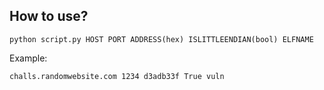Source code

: ## How to use?

`python script.py HOST PORT ADDRESS(hex) ISLITTLEENDIAN(bool) ELFNAME`

Example:

`challs.randomwebsite.com 1234 d3adb33f True vuln`
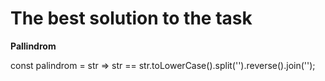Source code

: # **The best solution to the task**
**Pallindrom**

const palindrom = str => str == str.toLowerCase().split('').reverse().join('');

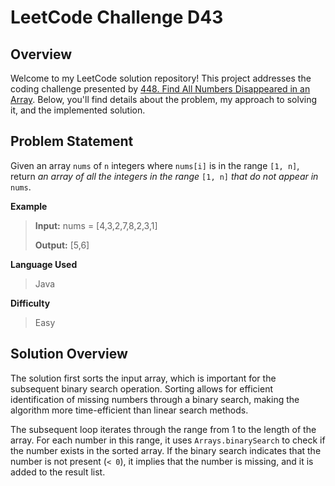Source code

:
# LeetCode Challenge D43

## Overview

Welcome to my LeetCode solution repository! This project addresses the coding challenge presented by [448. Find All Numbers Disappeared in an Array](https://leetcode.com/problems/find-all-numbers-disappeared-in-an-array/). Below, you'll find details about the problem, my approach to solving it, and the implemented solution.

## Problem Statement
Given an array  `nums`  of  `n`  integers where  `nums[i]`  is in the range  `[1, n]`, return  _an array of all the integers in the range_  `[1, n]`  _that do not appear in_  `nums`.

**Example**
>**Input:** nums = [4,3,2,7,8,2,3,1]
>
>**Output:** [5,6]

**Language Used**
> Java

**Difficulty**
> Easy

## Solution Overview
The solution first sorts the input array, which is important for the subsequent binary search operation. Sorting allows for efficient identification of missing numbers through a binary search, making the algorithm more time-efficient than linear search methods.

The subsequent loop iterates through the range from 1 to the length of the array. For each number in this range, it uses `Arrays.binarySearch` to check if the number exists in the sorted array. If the binary search indicates that the number is not present (`< 0`), it implies that the number is missing, and it is added to the result list.
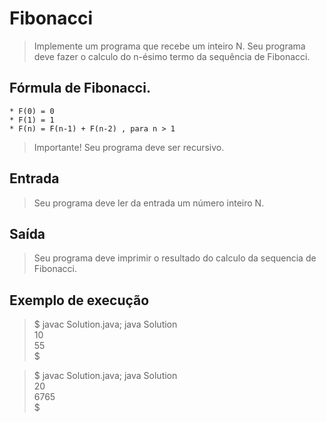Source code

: # Fibonacci
> Implemente um programa que recebe um inteiro N. Seu programa deve fazer o calculo do n-ésimo termo da sequência de Fibonacci.

## Fórmula de Fibonacci.
    * F(0) = 0
    * F(1) = 1
    * F(n) = F(n-1) + F(n-2) , para n > 1

> Importante! Seu programa deve ser recursivo.

## Entrada
> Seu programa deve ler da entrada um número inteiro N.

## Saída
> Seu programa deve imprimir o resultado do calculo da sequencia de Fibonacci.

## Exemplo de execução
> $ javac Solution.java; java Solution  
> 10  
> 55  
> $  


> $ javac Solution.java; java Solution  
> 20  
> 6765  
> $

Task to carry out: Aside from its pictures, the listing must be given again in full, exactly as it appears.

Response to this exercise:
Source code

: ## How to use?

`python script.py HOST PORT ADDRESS(hex) ISLITTLEENDIAN(bool) ELFNAME`

Example:

`challs.randomwebsite.com 1234 d3adb33f True vuln`
Source code

: # **The best solution to the task**
**Pallindrom**

const palindrom = str => str == str.toLowerCase().split('').reverse().join('');

Source code

:
# LeetCode Challenge D43

## Overview

Welcome to my LeetCode solution repository! This project addresses the coding challenge presented by [448. Find All Numbers Disappeared in an Array](https://leetcode.com/problems/find-all-numbers-disappeared-in-an-array/). Below, you'll find details about the problem, my approach to solving it, and the implemented solution.

## Problem Statement
Given an array  `nums`  of  `n`  integers where  `nums[i]`  is in the range  `[1, n]`, return  _an array of all the integers in the range_  `[1, n]`  _that do not appear in_  `nums`.

**Example**
>**Input:** nums = [4,3,2,7,8,2,3,1]
>
>**Output:** [5,6]

**Language Used**
> Java

**Difficulty**
> Easy

## Solution Overview
The solution first sorts the input array, which is important for the subsequent binary search operation. Sorting allows for efficient identification of missing numbers through a binary search, making the algorithm more time-efficient than linear search methods.

The subsequent loop iterates through the range from 1 to the length of the array. For each number in this range, it uses `Arrays.binarySearch` to check if the number exists in the sorted array. If the binary search indicates that the number is not present (`< 0`), it implies that the number is missing, and it is added to the result list.
Source code

: # Fibonacci
> Implemente um programa que recebe um inteiro N. Seu programa deve fazer o calculo do n-ésimo termo da sequência de Fibonacci.

## Fórmula de Fibonacci.
    * F(0) = 0
    * F(1) = 1
    * F(n) = F(n-1) + F(n-2) , para n > 1

> Importante! Seu programa deve ser recursivo.

## Entrada
> Seu programa deve ler da entrada um número inteiro N.

## Saída
> Seu programa deve imprimir o resultado do calculo da sequencia de Fibonacci.

## Exemplo de execução
> $ javac Solution.java; java Solution  
> 10  
> 55  
> $  


> $ javac Solution.java; java Solution  
> 20  
> 6765  
> $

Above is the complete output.